**REQUIREMENT:**
Only the lines from the beginning of the entries through the one that holds "Safety benchmarks, including" may appear in the answer, written out exactly and free of pictures.

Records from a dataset
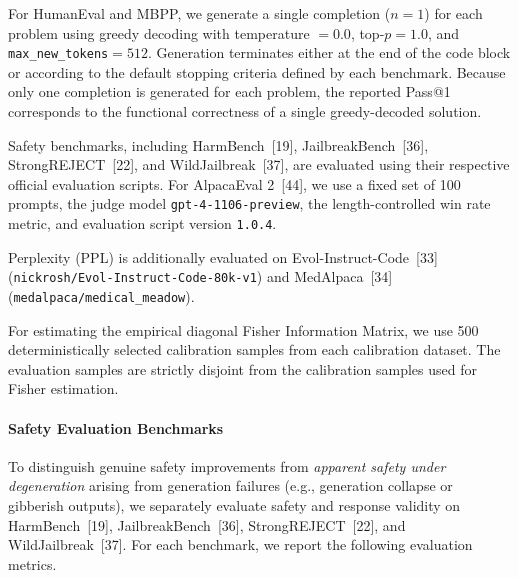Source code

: For HumanEval and MBPP, we generate a single completion ($n=1$) for each problem using greedy decoding with temperature $=0.0$, top-$p=1.0$, and \texttt{max\_new\_tokens}$=512$. Generation terminates either at the end of the code block or according to the default stopping criteria defined by each benchmark. Because only one completion is generated for each problem, the reported Pass@1 corresponds to the functional correctness of a single greedy-decoded solution.

Safety benchmarks, including HarmBench~[19], JailbreakBench~[36], StrongREJECT~[22], and WildJailbreak~[37], are evaluated using their respective official evaluation scripts. For AlpacaEval 2~[44], we use a fixed set of 100 prompts, the judge model \texttt{gpt-4-1106-preview}, the length-controlled win rate metric, and evaluation script version \texttt{1.0.4}.

Perplexity (PPL) is additionally evaluated on Evol-Instruct-Code~[33] (\texttt{nickrosh/Evol-Instruct-Code-80k-v1}) and MedAlpaca~[34] (\texttt{medalpaca/medical\_meadow}).

For estimating the empirical diagonal Fisher Information Matrix, we use 500 deterministically selected calibration samples from each calibration dataset. The evaluation samples are strictly disjoint from the calibration samples used for Fisher estimation.


\paragraph{Safety Evaluation Benchmarks}
To distinguish genuine safety improvements from \emph{apparent safety under degeneration} arising from generation failures (e.g., generation collapse or gibberish outputs), we separately evaluate safety and response validity on HarmBench~[19], JailbreakBench~[36], StrongREJECT~[22], and WildJailbreak~[37]. For each benchmark, we report the following evaluation metrics.




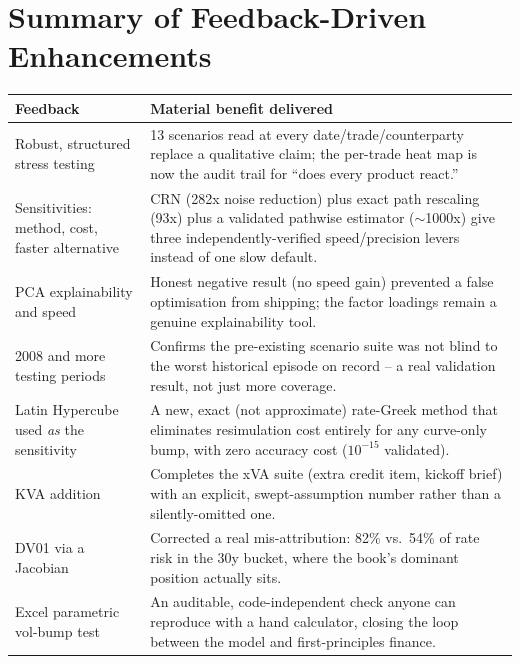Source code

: \documentclass[10pt,letterpaper]{article}
\begin{document}
\section{Summary of Feedback-Driven Enhancements}
\begin{center}\small
\begin{tabular}{p{}p{}}
\toprule
\textbf{Feedback} & \textbf{Material benefit delivered} \\
\midrule
Robust, structured stress testing & 13 scenarios read at every date/trade/counterparty replace a qualitative claim; the per-trade heat map is now the audit trail for ``does every product react.'' \\
Sensitivities: method, cost, faster alternative & CRN (282x noise reduction) plus exact path rescaling (93x) plus a validated pathwise estimator ($\sim$1000x) give three independently-verified speed/precision levers instead of one slow default. \\
PCA explainability and speed & Honest negative result (no speed gain) prevented a false optimisation from shipping; the factor loadings remain a genuine explainability tool. \\
2008 and more testing periods & Confirms the pre-existing scenario suite was not blind to the worst historical episode on record -- a real validation result, not just more coverage. \\
Latin Hypercube used \emph{as} the sensitivity & A new, exact (not approximate) rate-Greek method that eliminates resimulation cost entirely for any curve-only bump, with zero accuracy cost ($10^{-15}$ validated). \\
KVA addition & Completes the xVA suite (extra credit item, kickoff brief) with an explicit, swept-assumption number rather than a silently-omitted one. \\
DV01 via a Jacobian & Corrected a real mis-attribution: 82\% vs.\ 54\% of rate risk in the 30y bucket, where the book's dominant position actually sits. \\
Excel parametric vol-bump test & An auditable, code-independent check anyone can reproduce with a hand calculator, closing the loop between the model and first-principles finance. \\
\bottomrule
\end{tabular}
\end{center}
\end{document}
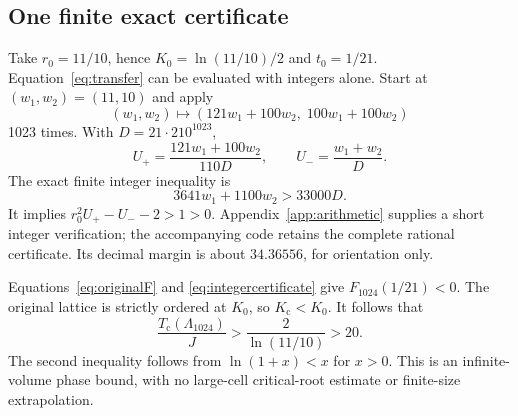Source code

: \documentclass[aps,pre,reprint,amsmath,amssymb,nofootinbib,longbibliography,floatfix]{revtex4-2}
\newcommand{\Tc}{T_{\mathrm c}}
\begin{document}
\subsection{One finite exact certificate}
Take \(r_0=11/10\), hence \(K_0=\ln(11/10)/2\) and \(t_0=1/21\). Equation~\eqref{eq:transfer} can be evaluated with integers alone. Start at \((w_1,w_2)=(11,10)\) and apply
\begin{equation}
 (w_1,w_2)\longmapsto
 (121w_1+100w_2,\;100w_1+100w_2)
 \label{eq:integer}
\end{equation}
1023 times. With \(D=21\cdot210^{1023}\),
\begin{equation}
 U_+=\frac{121w_1+100w_2}{110D},\qquad
 U_-=\frac{w_1+w_2}{D}.
\end{equation}
The exact finite integer inequality is
\begin{equation}
 3641w_1+1100w_2>33000D.
 \label{eq:integercertificate}
\end{equation}
It implies \(r_0^2U_+-U_--2>1>0\). Appendix~\ref{app:arithmetic} supplies a short integer verification; the accompanying code retains the complete rational certificate. Its decimal margin is about \(34.36556\), for orientation only.

Equations~\eqref{eq:originalF} and \eqref{eq:integercertificate} give \(F_{1024}(1/21)<0\). The original lattice is strictly ordered at \(K_0\), so \(K_{\mathrm c}<K_0\). It follows that
\begin{equation}
 \boxed{\frac{\Tc(\Lambda_{1024})}{J}>
       \frac2{\ln(11/10)}>20.}
 \label{eq:lower}
\end{equation}
The second inequality follows from \(\ln(1+x)<x\) for \(x>0\). This is an infinite-volume phase bound, with no large-cell critical-root estimate or finite-size extrapolation.
\end{document}
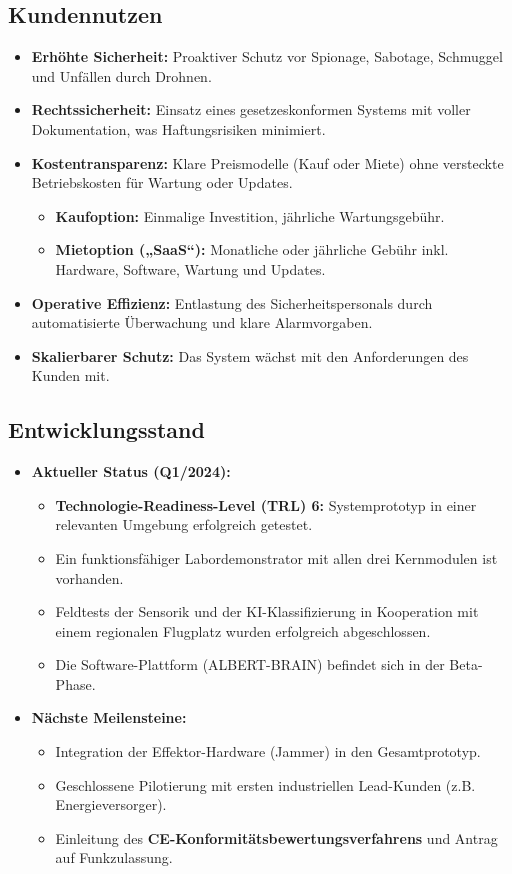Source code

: \documentclass[11pt,a4paper]{article}
\begin{document}
\subsection{Kundennutzen}
\begin{itemize}
    \item \textbf{Erhöhte Sicherheit:} Proaktiver Schutz vor Spionage, Sabotage, Schmuggel und Unfällen durch Drohnen.
    \item \textbf{Rechtssicherheit:} Einsatz eines gesetzeskonformen Systems mit voller Dokumentation, was Haftungsrisiken minimiert.
    \item \textbf{Kostentransparenz:} Klare Preismodelle (Kauf oder Miete) ohne versteckte Betriebskosten für Wartung oder Updates.
    \begin{itemize}
        \item \textbf{Kaufoption:} Einmalige Investition, jährliche Wartungsgebühr.
        \item \textbf{Mietoption („SaaS“):} Monatliche oder jährliche Gebühr inkl. Hardware, Software, Wartung und Updates.
    \end{itemize}
    \item \textbf{Operative Effizienz:} Entlastung des Sicherheitspersonals durch automatisierte Überwachung und klare Alarmvorgaben.
    \item \textbf{Skalierbarer Schutz:} Das System wächst mit den Anforderungen des Kunden mit.
\end{itemize}

\subsection{Entwicklungsstand}
\begin{itemize}
    \item \textbf{Aktueller Status (Q1/2024):}
    \begin{itemize}
        \item \textbf{Technologie-Readiness-Level (TRL) 6:} Systemprototyp in einer relevanten Umgebung erfolgreich getestet.
        \item Ein funktionsfähiger Labordemonstrator mit allen drei Kernmodulen ist vorhanden.
        \item Feldtests der Sensorik und der KI-Klassifizierung in Kooperation mit einem regionalen Flugplatz wurden erfolgreich abgeschlossen.
        \item Die Software-Plattform (ALBERT-BRAIN) befindet sich in der Beta-Phase.
    \end{itemize}
    
    \item \textbf{Nächste Meilensteine:}
    \begin{itemize}
        \item Integration der Effektor-Hardware (Jammer) in den Gesamtprototyp.
        \item Geschlossene Pilotierung mit ersten industriellen Lead-Kunden (z.B. Energieversorger).
        \item Einleitung des \textbf{CE-Konformitätsbewertungsverfahrens} und Antrag auf Funkzulassung.
    \end{itemize}
\end{itemize}
\end{document}
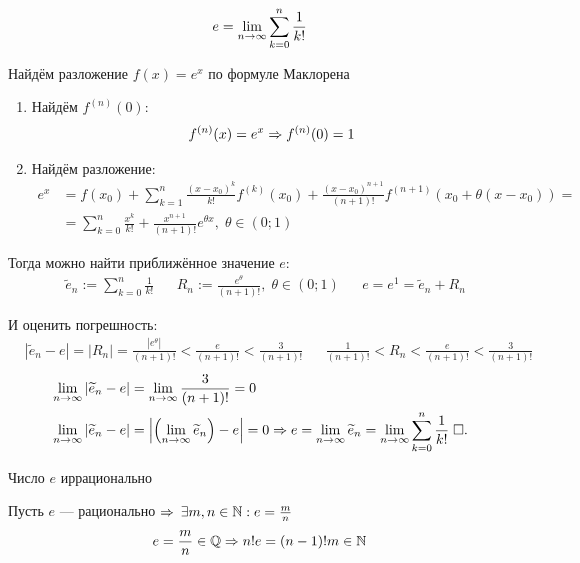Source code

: \documentclass{article}
\begin{document}

\theorem
\begin{align*}
	e=\lim\limits_{n\to\infty}\sum_{k=0}^{n}\frac{1}{k!}
\end{align*}

\proof

Найдём разложение $f(x)=e^{x}$ по формуле Маклорена

\begin{enumerate}
	\item{}Найдём $f^{(n)}(0)$:
	\begin{align*}
		f^{(n)}(x)=e^{x}\Rightarrow f^{(n)}(0)=1
	\end{align*}
	\item{}Найдём разложение:
	\begin{align*}
		e^{x} & =f(x_0)+\sum_{k=1}^{n}\frac{(x-x_0)^{k}}{k!}f^{(k)}(x_0)+\frac{(x-x_0)^{n+1}}{(n+1)!}f^{(n+1)}(x_0+\theta(x-x_0))= \\
		      & =\sum_{k=0}^{n}\frac{x^{k}}{k!}+\frac{x^{n+1}}{(n+1)!}e^{\theta x},\;\theta\in(0;1)
	\end{align*}
\end{enumerate}

\newcommand\ep{\widetilde{e}}

Тогда можно найти приближённое значение $e$:
\begin{align}
	 & \ep_{n}:=\sum_{k=0}^{n}\frac{1}{k!} &  & R_{n}:=\frac{e^{\theta}}{(n+1)!},\;\theta\in(0;1) &  & e=e^{1}=\ep_{n}+R_{n}\label{68:taylor_e}
\end{align}

И оценить погрешность:
\begin{align}
	 & |\ep_{n}-e|=|R_{n}|=\frac{|e^{\theta}|}{(n+1)!}<\frac{e}{(n+1)!}<\frac{3}{(n+1)!} &  & \frac{1}{(n+1)!}<R_{n}<\frac{e}{(n+1)!}<\frac{3}{(n+1)!}\label{68:rlims}
\end{align}
\begin{align*}
	 & \slimty|\ep_{n}-e|=\slimty\frac{3}{(n+1)!}=0                                                                                \\
	 & \slimty|\ep_{n}-e|=\left|\left(\slimty\ep_{n}\right)-e\right|=0\Rarr e=\slimty\ep_{n}=\slimty\sum_{k=0}^{n}\frac{1}{k!}\qed
\end{align*}

\pagebreak

\theorem

Число $e$ иррационально

\proof

Пусть $e$ --- рационально $\Rightarrow$ $\exists m,n\in\mathbb{N}:e=\frac{m}{n}$
\begin{align*}
	e=\frac{m}{n}\in\mathbb{Q}\Rightarrow n!e=(n-1)!m\in\mathbb{N}
\end{align*}
\end{document}
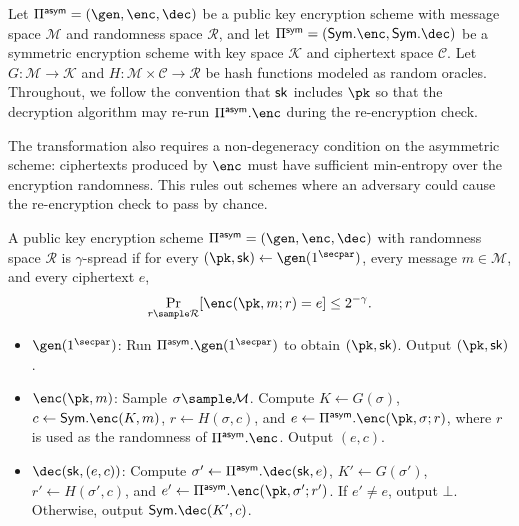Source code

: Let $\Pi^{\mathsf{asym}} = (\gen, \enc, \dec)$ be a public key encryption scheme with message space $\mathcal{M}$ and randomness space $\mathcal{R}$, and let $\Pi^{\mathsf{sym}} = (\mathsf{Sym}.\enc, \mathsf{Sym}.\dec)$ be a symmetric encryption scheme with key space $\mathcal{K}$ and ciphertext space $\mathcal{C}$. Let $G \colon \mathcal{M} \to \mathcal{K}$ and $H \colon \mathcal{M} \times \mathcal{C} \to \mathcal{R}$ be hash functions modeled as random oracles. Throughout, we follow the convention that $\sk$ includes $\pk$ so that the decryption algorithm may re-run $\Pi^{\mathsf{asym}}.\enc$ during the re-encryption check.

The transformation also requires a non-degeneracy condition on the asymmetric scheme: ciphertexts produced by $\enc$ must have sufficient min-entropy over the encryption randomness. This rules out schemes where an adversary could cause the re-encryption check to pass by chance.

\begin{definition}
    A public key encryption scheme $\Pi^{\mathsf{asym}} = (\gen, \enc, \dec)$ with randomness space $\mathcal{R}$ is $\gamma$-spread if for every $(\pk, \sk) \gets \gen(1^\secpar)$, every message $m \in \mathcal{M}$, and every ciphertext $e$,
    \[ \Pr_{r \sample \mathcal{R}}[\enc(\pk, m; r) = e] \leq 2^{-\gamma}. \]
\end{definition}

\begin{construction}
    \hfill
    \begin{itemize}
        \item $\gen(1^\secpar)$: Run $\Pi^{\mathsf{asym}}.\gen(1^\secpar)$ to obtain $(\pk, \sk)$. Output $(\pk, \sk)$.
        \item $\enc(\pk, m)$: Sample $\sigma \sample \mathcal{M}$. Compute $K \gets G(\sigma)$, $c \gets \mathsf{Sym}.\enc(K, m)$, $r \gets H(\sigma, c)$, and $e \gets \Pi^{\mathsf{asym}}.\enc(\pk, \sigma; r)$, where $r$ is used as the randomness of $\Pi^{\mathsf{asym}}.\enc$. Output $(e, c)$.
        \item $\dec(\sk, (e, c))$: Compute $\sigma' \gets \Pi^{\mathsf{asym}}.\dec(\sk, e)$, $K' \gets G(\sigma')$, $r' \gets H(\sigma', c)$, and $e' \gets \Pi^{\mathsf{asym}}.\enc(\pk, \sigma'; r')$. If $e' \neq e$, output $\bot$. Otherwise, output $\mathsf{Sym}.\dec(K', c)$.
    \end{itemize}
\end{construction}

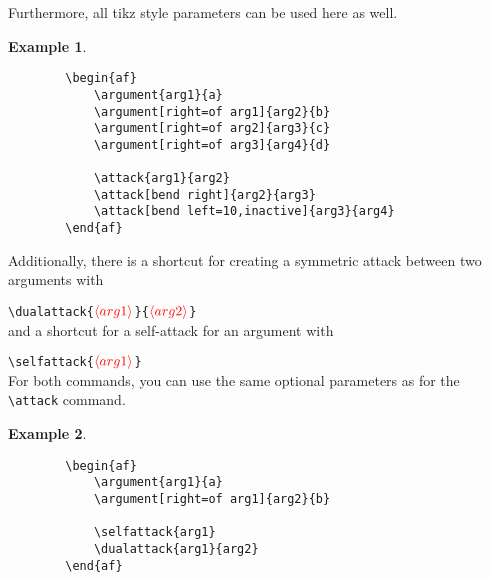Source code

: \documentclass{article}
\newcommand{\opt}[2][red]{\ensuremath{\textcolor{#1}{\langle #2\rangle}}}
\newtheorem{example}{Example}
\begin{document}
    Furthermore, all \textsf{tikz} style parameters can be used here as well.

    \begin{example}~
    \begin{verbatim}
        \begin{af}
            \argument{arg1}{a}
            \argument[right=of arg1]{arg2}{b}
            \argument[right=of arg2]{arg3}{c}
            \argument[right=of arg3]{arg4}{d}
    
            \attack{arg1}{arg2}
            \attack[bend right]{arg2}{arg3}
            \attack[bend left=10,inactive]{arg3}{arg4}
        \end{af}    
    \end{verbatim}

    \begin{center}
        \begin{af}
    
        \end{af}
    \end{center}
    \end{example}

    Additionally, there is a shortcut for creating a symmetric attack between two arguments with

    \noindent
    \verb|\dualattack{|\opt{arg1}\verb|}{|\opt{arg2}\verb|}|\\

    \noindent
    and a shortcut for a self-attack for an argument with

    \noindent
    \verb|\selfattack{|\opt{arg1}\verb|}|\\

    \noindent
    For both commands, you can use the same optional parameters as for the \verb|\attack| command.

    \begin{example}~
    \begin{verbatim}
        \begin{af}
            \argument{arg1}{a}
            \argument[right=of arg1]{arg2}{b}
    
            \selfattack{arg1}
            \dualattack{arg1}{arg2}
        \end{af}    
    \end{verbatim}

    \begin{center}
        \begin{af}
    
        \end{af}
    \end{center}
    \end{example}
    
\end{document}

**RESULT:**
Source code

: For HumanEval and MBPP, we generate a single completion ($n=1$) for each problem using greedy decoding with temperature $=0.0$, top-$p=1.0$, and \texttt{max\_new\_tokens}$=512$. Generation terminates either at the end of the code block or according to the default stopping criteria defined by each benchmark. Because only one completion is generated for each problem, the reported Pass@1 corresponds to the functional correctness of a single greedy-decoded solution.

Safety benchmarks, including HarmBench~[19], JailbreakBench~[36], StrongREJECT~[22], and WildJailbreak~[37], are evaluated using their respective official evaluation scripts. For AlpacaEval 2~[44], we use a fixed set of 100 prompts, the judge model \texttt{gpt-4-1106-preview}, the length-controlled win rate metric, and evaluation script version \texttt{1.0.4}.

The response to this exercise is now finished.